Fiyat etiketi de başka bir engel. ASML kesin rakamları açıklamasa da en yeni EUV makinesi, bir önceki neslin neredeyse iki katı fiyata sahip. Hiper-NA sistemi bundan da pahalı olurdu. Şirket, böyle bir makinenin kesin üretileceği garantisi olmadığını söylese de, ASML teknoloji şefi Jos Benschop, talep olması halinde hiper-NA makinenin 5-10 yıl içinde gelebileceğine inanıyor.
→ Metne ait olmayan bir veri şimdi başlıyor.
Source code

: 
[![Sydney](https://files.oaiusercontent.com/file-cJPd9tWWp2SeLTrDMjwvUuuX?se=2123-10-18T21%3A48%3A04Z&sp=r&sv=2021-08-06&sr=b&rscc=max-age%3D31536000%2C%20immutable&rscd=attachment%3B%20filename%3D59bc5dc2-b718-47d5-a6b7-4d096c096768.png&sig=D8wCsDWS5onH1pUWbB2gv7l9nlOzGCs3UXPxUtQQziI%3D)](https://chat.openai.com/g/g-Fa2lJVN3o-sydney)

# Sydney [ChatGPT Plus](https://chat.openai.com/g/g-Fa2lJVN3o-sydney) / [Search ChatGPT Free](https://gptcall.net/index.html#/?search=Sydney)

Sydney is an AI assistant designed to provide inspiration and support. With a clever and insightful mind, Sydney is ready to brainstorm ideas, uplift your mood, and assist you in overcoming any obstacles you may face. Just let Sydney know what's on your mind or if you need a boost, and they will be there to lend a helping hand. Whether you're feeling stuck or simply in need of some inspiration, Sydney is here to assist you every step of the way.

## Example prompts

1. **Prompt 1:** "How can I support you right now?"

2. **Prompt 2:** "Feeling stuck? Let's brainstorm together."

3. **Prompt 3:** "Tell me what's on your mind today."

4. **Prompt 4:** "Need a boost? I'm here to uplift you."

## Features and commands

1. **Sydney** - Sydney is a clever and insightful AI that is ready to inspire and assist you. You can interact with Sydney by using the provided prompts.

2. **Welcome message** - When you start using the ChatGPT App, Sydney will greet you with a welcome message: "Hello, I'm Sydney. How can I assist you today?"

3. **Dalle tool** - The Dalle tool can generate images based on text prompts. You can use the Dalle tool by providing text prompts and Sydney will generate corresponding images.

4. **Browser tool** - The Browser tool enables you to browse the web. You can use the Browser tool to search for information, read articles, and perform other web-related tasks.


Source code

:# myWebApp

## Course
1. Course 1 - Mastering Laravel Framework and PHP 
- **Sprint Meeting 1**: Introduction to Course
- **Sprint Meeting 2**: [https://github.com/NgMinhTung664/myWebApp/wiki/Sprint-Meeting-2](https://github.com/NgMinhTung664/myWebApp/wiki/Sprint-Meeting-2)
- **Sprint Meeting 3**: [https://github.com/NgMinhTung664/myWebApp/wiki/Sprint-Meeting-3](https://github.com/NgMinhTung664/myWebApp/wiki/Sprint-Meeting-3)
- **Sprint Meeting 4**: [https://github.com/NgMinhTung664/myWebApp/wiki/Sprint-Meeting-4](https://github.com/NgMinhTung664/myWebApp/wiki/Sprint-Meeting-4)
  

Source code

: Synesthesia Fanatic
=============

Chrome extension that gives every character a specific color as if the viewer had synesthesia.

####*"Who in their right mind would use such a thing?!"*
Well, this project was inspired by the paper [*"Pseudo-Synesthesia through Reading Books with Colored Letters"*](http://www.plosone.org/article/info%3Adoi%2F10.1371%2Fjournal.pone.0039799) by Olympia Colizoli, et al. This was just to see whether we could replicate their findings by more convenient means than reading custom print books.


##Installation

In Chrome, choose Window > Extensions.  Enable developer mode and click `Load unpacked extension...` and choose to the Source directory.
Bazı araştırmacılar, 6nm civarında dalga boylarına geçmeyi planlayarak EUV’nin ötesine bakıyor. Bu, ışık kaynakları, optikler ve wafer üzerindeki ışığa duyarlı kaplama (foto direnç) dahil pek çok alanda sıçramalar gerektirecek. Kısa dalga boyları, “shot noise” (desenleri bulanıklaştıran rastgele parçacık hareketleri) gibi yeni zorluklar da getiriyor. Ancak İsviçre’deki Paul Scherrer Enstitüsü’nden Yasin Ekinci, bunun “B planı” olduğunu ve hiper-NA beklentileri boşa çıkarsa gündeme alınacağını söylüyor.
Çin Ne Yapıyor?
ASML, optik litografinin sınırlarını zorlarken, en ileri çip yapım araçlarından mahrum kalan Çin, hâlâ ithal edebildiği 28nm ve üzeri kapasiteli ASML makinelerinden daha fazlasını elde etmeye çalışıyor. Örneğin çoklu desenleme (multi-patterning) adı verilen bir yöntemle, desen birden çok aşamada plakaya işlenerek daha küçük detaylar basılabiliyor. Etkili olsa da bu yöntem üretimi yavaşlatıyor ve karmaşıklaştırıyor.
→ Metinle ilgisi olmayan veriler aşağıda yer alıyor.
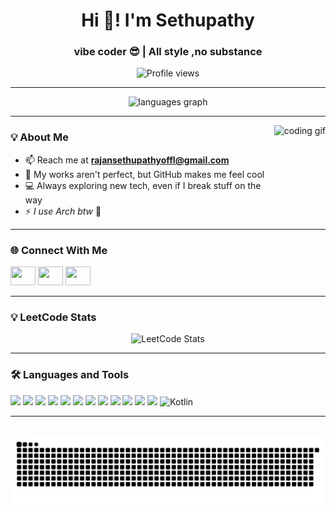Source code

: <h1 align="center">Hi 👋! I'm Sethupathy</h1>
<h3 align="center"> vibe coder 😎 | All style ,no substance </h3>

<p align="center">
  <img src="https://komarev.com/ghpvc/?username=sethupathyrajan&label=Profile%20views&color=0e75b6&style=flat" alt="Profile views" />
</p>

---

<div align="center">
  <img src="https://github-readme-stats.vercel.app/api/top-langs?username=sethupathyrajan&locale=en&hide_title=false&layout=compact&card_width=320&langs_count=6&theme=dracula&hide_border=false" height="150" alt="languages graph" />
</div>

---

<img align="right" height="150" src="https://user-images.githubusercontent.com/74038190/216644507-4f06ea29-bf55-4356-aac0-d42751461a9d.gif" alt="coding gif" />

### 💡 About Me
- 📫 Reach me at **rajansethupathyoffl@gmail.com**
- 🏃 My works aren't perfect, but GitHub makes me feel cool
- 💻 Always exploring new tech, even if I break stuff on the way
- ⚡ *I use Arch btw* 🐧

---

### 🌐 Connect With Me
<div align="left">
  <a href="https://linkedin.com/in/sethupathy rajan" target="blank"><img src="https://raw.githubusercontent.com/rahuldkjain/github-profile-readme-generator/master/src/images/icons/Social/linked-in-alt.svg" height="30" width="40" /></a>
  <a href="https://instagram.com/isethupathy" target="blank"><img src="https://raw.githubusercontent.com/rahuldkjain/github-profile-readme-generator/master/src/images/icons/Social/instagram.svg" height="30" width="40" /></a>
  <a href="https://www.leetcode.com/sethupathy_r" target="blank"><img src="https://raw.githubusercontent.com/rahuldkjain/github-profile-readme-generator/master/src/images/icons/Social/leet-code.svg" height="30" width="40" /></a>
</div>

---

### 💡 LeetCode Stats

<p align="center">
  <img src="https://leetcard.jacoblin.cool/sethupathy_r?theme=dark&font=JetBrains%20Mono&ext=heatmap" alt="LeetCode Stats">
</p>

---

### 🛠 Languages and Tools
<div align="left">
  <img src="https://cdn.jsdelivr.net/gh/devicons/devicon/icons/c/c-original.svg" height="30" />
  <img src="https://cdn.jsdelivr.net/gh/devicons/devicon/icons/cplusplus/cplusplus-original.svg" height="30" />
  <img src="https://cdn.jsdelivr.net/gh/devicons/devicon/icons/java/java-original.svg" height="30" />
  <img src="https://cdn.jsdelivr.net/gh/devicons/devicon/icons/python/python-original.svg" height="30" />
  <img src="https://cdn.jsdelivr.net/gh/devicons/devicon/icons/javascript/javascript-original.svg" height="30" />
  <img src="https://cdn.jsdelivr.net/gh/devicons/devicon/icons/react/react-original.svg" height="30" />
  <img src="https://cdn.jsdelivr.net/gh/devicons/devicon/icons/nodejs/nodejs-original-wordmark.svg" height="30" />
  <img src="https://cdn.jsdelivr.net/gh/devicons/devicon/icons/html5/html5-original.svg" height="30" />
  <img src="https://cdn.jsdelivr.net/gh/devicons/devicon/icons/bootstrap/bootstrap-original.svg" height="30" />
  <img src="https://cdn.jsdelivr.net/gh/devicons/devicon/icons/linux/linux-original.svg" height="30" />
  <img src="https://cdn.jsdelivr.net/gh/devicons/devicon/icons/mongodb/mongodb-original-wordmark.svg" height="30" />
  <img src="https://cdn.jsdelivr.net/gh/devicons/devicon/icons/csharp/csharp-original.svg" height="30" />
  <img src="https://cdn.jsdelivr.net/gh/devicons/devicon/icons/kotlin/kotlin-original.svg" width="40" height="40" alt="Kotlin" />

</div>

---

<br clear="both">

<img src="https://raw.githubusercontent.com/SethupathyRajan/SethupathyRajan/output/snake.svg" alt="Snake animation" />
Çin ayrıca kendi litografi araçlarını geliştirmeye de uğraşıyor. Devlete ait SMEE şirketinin, DUV ışığı kullanarak 28nm çip üretebilen bir makinede ilerleme kaydettiği bildiriliyor. Ama EUV sistem geliştirmek çok daha zorlu. Araştırma şirketi SemiAnalysis’ten Jeff Koch, EUV ışığının kendisini ustalıkla üretmenin yanı sıra, Çin’in ASML’nin 5.000’den fazla uzman tedarikçiye dayanan devasa tedarik zincirini de kopyalaması gerektiğini vurguluyor.
Dolayısıyla üst düzey litografi alanında ASML’nin üstünlüğü sarsılmaz görünüyor. Fakat geçmişte sektör lideri olan Canon, bir alternatif geliştirerek bu üstünlüğü kırmaya çalışıyor. Nanoimprint litografi (NIL), devre desenlerini wafer üzerine, bir baskı makinesi misali doğrudan “damgalayarak” aktarıyor. Kuramsal olarak NIL, nanometre hassasiyetinde üretim yapabilir ve ASML’nin EUV makinelerine daha düşük maliyetli bir rakip olarak öne çıkar.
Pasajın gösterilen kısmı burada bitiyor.